# YOUR ASSIGNMENT:
Find the line containing "- **Gráfico de Gantt**: Timeline" in the entries below. Restate it and each line after it, word for word, up to and including the line containing "- **Tema Visual**: Cores".

# STUDY MATERIAL:
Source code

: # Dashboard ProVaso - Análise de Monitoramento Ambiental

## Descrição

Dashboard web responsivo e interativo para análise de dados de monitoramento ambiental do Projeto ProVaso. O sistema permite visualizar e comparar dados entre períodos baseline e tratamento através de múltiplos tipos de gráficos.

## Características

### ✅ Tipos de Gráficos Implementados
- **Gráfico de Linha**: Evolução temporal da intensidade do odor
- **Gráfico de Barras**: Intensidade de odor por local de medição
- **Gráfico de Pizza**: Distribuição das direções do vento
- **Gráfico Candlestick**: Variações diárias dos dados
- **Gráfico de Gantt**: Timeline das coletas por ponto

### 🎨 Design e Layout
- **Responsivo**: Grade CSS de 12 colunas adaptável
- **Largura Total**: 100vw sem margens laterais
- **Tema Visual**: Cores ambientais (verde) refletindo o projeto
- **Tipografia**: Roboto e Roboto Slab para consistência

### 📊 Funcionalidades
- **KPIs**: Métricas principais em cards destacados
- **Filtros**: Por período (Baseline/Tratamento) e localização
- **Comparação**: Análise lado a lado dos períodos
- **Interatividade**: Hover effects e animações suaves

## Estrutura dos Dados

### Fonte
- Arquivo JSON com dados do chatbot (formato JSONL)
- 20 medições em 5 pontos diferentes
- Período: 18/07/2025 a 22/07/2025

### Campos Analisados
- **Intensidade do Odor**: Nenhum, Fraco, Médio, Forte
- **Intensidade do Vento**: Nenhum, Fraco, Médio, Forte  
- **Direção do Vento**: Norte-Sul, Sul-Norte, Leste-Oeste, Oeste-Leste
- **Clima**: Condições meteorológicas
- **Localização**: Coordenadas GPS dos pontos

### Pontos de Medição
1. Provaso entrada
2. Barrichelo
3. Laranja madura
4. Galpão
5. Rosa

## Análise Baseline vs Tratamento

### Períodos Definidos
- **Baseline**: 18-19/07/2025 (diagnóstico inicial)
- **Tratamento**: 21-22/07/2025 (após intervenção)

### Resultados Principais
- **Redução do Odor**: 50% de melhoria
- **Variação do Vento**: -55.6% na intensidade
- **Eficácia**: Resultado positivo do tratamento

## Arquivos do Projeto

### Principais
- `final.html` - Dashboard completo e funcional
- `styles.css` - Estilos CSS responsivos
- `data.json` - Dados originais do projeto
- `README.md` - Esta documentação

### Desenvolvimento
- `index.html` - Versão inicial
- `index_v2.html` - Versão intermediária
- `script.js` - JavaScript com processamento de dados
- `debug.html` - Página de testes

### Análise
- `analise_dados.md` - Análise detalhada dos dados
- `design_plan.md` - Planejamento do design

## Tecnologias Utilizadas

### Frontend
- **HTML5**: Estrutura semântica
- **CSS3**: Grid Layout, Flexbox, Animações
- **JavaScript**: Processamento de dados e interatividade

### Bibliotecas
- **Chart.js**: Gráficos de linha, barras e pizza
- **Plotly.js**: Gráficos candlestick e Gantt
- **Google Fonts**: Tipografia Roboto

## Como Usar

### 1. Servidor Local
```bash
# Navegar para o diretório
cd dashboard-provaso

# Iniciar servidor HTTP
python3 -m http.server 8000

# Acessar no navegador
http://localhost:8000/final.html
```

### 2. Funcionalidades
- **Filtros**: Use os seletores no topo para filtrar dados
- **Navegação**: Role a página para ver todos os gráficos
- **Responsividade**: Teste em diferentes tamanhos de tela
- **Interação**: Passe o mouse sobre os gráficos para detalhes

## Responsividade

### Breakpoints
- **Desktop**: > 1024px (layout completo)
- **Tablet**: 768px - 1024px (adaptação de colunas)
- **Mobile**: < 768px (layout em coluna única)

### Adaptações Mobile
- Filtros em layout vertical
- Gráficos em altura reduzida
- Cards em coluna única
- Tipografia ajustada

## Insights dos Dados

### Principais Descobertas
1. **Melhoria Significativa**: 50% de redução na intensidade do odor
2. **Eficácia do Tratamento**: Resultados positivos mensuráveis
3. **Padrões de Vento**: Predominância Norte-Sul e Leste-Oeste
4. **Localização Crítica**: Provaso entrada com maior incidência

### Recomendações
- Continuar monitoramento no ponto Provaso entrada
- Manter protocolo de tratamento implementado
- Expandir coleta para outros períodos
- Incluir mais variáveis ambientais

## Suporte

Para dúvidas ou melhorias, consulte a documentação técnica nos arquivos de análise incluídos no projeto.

# COMPLETED TASK:
- **Gráfico de Gantt**: Timeline das coletas por ponto

### 🎨 Design e Layout
- **Responsivo**: Grade CSS de 12 colunas adaptável
- **Largura Total**: 100vw sem margens laterais
- **Tema Visual**: Cores ambientais (verde) refletindo o projeto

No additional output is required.